TOP500 News: What kinds of development will be done with OmpSs in the DEEP-ER project?

Suarez: OmpSs plays an important role in our DEEP-ER resiliency concept. So the overall aim of our set of resiliency tools is to isolate soft or partial system failures and by doing so we try to avoid full application restarts. Now, depending on the type of error, be they uncorrected errors or uncorrected recoverable errors, our resiliency layers, especially the different extensions to OmpSs, apply.

One example: In both DEEP and DEEP-ER we use OmpSs for offloading large tasks, which include internal MPI communication, to either the Cluster or the Booster. OmpSs, together with ParaStation MPI, has now been enhanced in such a way, that when you encounter an uncorrected error in the offloaded part of the program, the OmpSs runtime is able to re-execute this failed tasks on the remaining nodes – without having to kill any of the processes forming the main program which initiates the offloading. By this means we are able to implement an efficient and transparent resiliency mechanism without the need of introducing explicit checkpoint / restart calls into the application program.

TOP500 News: How do you foresee the results of DEEP-ER being used?

Suarez: For one, we make available our DEEP and DEEP-ER prototypes to application developers outside of the project. The idea is to educate users on this new type of architecture and let them play with it. Eventually, Eurotech plans to productize the DEEP-ER prototype after the project's end.

With DEEP this did not make too much sense as the technology based on KNC is about to be outdated.

Jülich Supercomputing Centre also plans to expand its JURECA system by a Booster of 10 petaflops in the midterm, also at production level obviously.

And finally, we have also plans to do further research and development and extend the Cluster-Booster concept to something we like to call Modular Supercomputing. The idea is to integrate, for example, a module for data analytics for the upcoming big data applications in HPC, just to name one of the technologically possible and interesting options.

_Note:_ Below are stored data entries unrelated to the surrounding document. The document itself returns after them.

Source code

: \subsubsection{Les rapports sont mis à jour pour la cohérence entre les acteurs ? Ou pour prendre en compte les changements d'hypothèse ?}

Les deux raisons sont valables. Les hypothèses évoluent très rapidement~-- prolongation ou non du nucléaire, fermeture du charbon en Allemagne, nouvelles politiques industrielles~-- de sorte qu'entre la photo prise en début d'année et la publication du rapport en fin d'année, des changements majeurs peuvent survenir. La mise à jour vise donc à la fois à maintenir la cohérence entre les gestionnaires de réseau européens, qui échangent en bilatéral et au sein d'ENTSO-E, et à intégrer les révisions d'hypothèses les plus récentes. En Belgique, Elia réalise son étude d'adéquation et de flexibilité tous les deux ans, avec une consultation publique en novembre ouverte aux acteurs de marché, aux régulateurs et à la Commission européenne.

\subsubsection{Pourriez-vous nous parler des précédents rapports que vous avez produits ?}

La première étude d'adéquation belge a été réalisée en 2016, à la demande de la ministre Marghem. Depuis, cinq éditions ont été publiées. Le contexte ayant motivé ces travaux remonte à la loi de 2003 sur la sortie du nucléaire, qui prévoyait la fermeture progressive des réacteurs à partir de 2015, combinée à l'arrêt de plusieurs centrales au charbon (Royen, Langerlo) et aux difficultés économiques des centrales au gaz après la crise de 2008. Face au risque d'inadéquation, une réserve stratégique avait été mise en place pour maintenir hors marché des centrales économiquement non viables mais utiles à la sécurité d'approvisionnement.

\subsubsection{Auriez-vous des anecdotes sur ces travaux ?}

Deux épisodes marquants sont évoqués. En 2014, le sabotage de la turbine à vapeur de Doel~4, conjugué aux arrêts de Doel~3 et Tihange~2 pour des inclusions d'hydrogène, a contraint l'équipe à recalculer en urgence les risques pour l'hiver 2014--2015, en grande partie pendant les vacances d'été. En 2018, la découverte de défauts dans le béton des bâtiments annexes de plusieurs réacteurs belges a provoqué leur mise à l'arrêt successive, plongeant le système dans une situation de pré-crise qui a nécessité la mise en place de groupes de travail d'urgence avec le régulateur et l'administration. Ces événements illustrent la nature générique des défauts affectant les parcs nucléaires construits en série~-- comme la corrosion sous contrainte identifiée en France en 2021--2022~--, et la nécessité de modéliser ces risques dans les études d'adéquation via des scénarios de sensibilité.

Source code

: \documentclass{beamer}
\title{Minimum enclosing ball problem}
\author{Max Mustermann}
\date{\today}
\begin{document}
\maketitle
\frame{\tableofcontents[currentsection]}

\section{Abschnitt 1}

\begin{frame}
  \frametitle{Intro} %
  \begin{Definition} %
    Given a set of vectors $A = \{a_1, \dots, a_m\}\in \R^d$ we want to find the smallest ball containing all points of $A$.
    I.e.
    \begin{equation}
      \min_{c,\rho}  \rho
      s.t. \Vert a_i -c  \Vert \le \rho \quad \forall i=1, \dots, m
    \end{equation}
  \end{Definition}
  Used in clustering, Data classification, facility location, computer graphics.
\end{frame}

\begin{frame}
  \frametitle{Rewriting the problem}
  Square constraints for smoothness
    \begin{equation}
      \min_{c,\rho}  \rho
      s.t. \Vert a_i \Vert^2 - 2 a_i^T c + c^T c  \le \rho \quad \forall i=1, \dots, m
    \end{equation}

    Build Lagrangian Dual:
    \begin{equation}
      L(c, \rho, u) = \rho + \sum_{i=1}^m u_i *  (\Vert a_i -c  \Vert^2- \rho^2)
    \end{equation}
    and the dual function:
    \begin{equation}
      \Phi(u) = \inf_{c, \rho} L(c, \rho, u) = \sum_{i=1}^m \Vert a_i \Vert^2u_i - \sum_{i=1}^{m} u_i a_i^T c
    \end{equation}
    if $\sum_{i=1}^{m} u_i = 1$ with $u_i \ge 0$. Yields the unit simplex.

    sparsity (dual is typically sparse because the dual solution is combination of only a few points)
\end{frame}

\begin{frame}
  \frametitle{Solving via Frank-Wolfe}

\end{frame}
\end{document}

Regarding the software, both the ParaStation and OmpSs extensions developed during the two projects will be made available through the official releases of both software products. All of them have been implemented generically, so that they can be used in other kinds of heterogeneous systems, not only on the DEEP platform. This means that with this DEEP software, we are providing to all users an advanced programming environment for future kinds of heterogeneous HPC clusters. The idea is to make life easier by sticking to standards as much as possible, and hiding the hardware complexity from the users.

And last but not least, we made remarkable progress through the code modernization efforts in all the eleven applications that participated in the projects. These include research fields such as neuroscience, astrophysics, engineering, lattice QCD, and climate research.

The flexibility given by the DEEP platform enabled the code developers to think out of the box and come up with new ideas on future directions of development concerning their applications, from new code partitions to better approaches to data locality, and even to integration of further components of their workflow into the main application. Since all the application improvements and modifications have been done with general system design in mind, the codes are now in a much better position to efficiently run on any existing and upcoming HPC system, bringing new scientific and industrial opportunities to their communities.